Source records
==============================

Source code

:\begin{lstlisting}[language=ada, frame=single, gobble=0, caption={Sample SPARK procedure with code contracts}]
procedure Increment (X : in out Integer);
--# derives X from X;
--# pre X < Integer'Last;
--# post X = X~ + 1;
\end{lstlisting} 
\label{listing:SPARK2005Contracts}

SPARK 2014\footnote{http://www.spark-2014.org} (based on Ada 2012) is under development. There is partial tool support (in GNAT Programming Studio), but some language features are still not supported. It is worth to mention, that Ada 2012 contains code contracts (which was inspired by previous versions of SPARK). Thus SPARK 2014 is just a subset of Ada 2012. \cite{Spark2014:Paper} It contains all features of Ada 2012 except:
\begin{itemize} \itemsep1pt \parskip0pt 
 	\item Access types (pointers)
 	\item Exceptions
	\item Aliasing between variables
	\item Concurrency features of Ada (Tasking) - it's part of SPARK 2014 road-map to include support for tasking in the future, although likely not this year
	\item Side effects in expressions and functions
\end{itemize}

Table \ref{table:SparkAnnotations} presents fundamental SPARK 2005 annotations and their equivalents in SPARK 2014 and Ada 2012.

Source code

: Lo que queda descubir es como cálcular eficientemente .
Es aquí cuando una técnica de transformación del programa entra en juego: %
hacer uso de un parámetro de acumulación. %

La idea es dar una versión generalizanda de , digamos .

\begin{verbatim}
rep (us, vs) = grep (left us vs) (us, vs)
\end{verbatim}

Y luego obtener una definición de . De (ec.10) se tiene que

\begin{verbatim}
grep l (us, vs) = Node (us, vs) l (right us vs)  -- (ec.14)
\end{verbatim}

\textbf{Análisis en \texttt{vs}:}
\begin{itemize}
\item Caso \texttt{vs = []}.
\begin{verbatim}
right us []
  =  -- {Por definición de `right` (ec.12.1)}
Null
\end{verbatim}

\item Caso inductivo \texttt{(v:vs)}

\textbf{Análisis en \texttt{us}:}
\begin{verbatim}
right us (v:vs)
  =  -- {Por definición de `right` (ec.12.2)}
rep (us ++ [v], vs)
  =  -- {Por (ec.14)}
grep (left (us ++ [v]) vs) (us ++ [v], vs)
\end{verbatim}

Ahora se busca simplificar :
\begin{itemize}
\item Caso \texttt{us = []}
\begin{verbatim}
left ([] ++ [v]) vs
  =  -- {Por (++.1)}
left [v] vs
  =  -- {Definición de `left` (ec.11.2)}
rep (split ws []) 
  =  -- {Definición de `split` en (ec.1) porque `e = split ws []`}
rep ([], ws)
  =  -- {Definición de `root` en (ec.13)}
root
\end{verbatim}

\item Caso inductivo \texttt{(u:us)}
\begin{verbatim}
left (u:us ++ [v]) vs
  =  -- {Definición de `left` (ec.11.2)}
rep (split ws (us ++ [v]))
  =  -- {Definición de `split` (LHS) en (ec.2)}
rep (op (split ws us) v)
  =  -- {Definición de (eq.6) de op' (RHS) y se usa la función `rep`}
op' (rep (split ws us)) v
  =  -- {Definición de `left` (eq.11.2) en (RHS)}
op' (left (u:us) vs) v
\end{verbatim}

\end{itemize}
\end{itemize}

==============================

(Task description):
Where the word "features" appears in a line of the entries, copy that line.

(Expected output):
SPARK 2014\footnote{http://www.spark-2014.org} (based on Ada 2012) is under development. There is partial tool support (in GNAT Programming Studio), but some language features are still not supported. It is worth to mention, that Ada 2012 contains code contracts (which was inspired by previous versions of SPARK). Thus SPARK 2014 is just a subset of Ada 2012. \cite{Spark2014:Paper} It contains all features of Ada 2012 except:
	\item Concurrency features of Ada (Tasking) - it's part of SPARK 2014 road-map to include support for tasking in the future, although likely not this year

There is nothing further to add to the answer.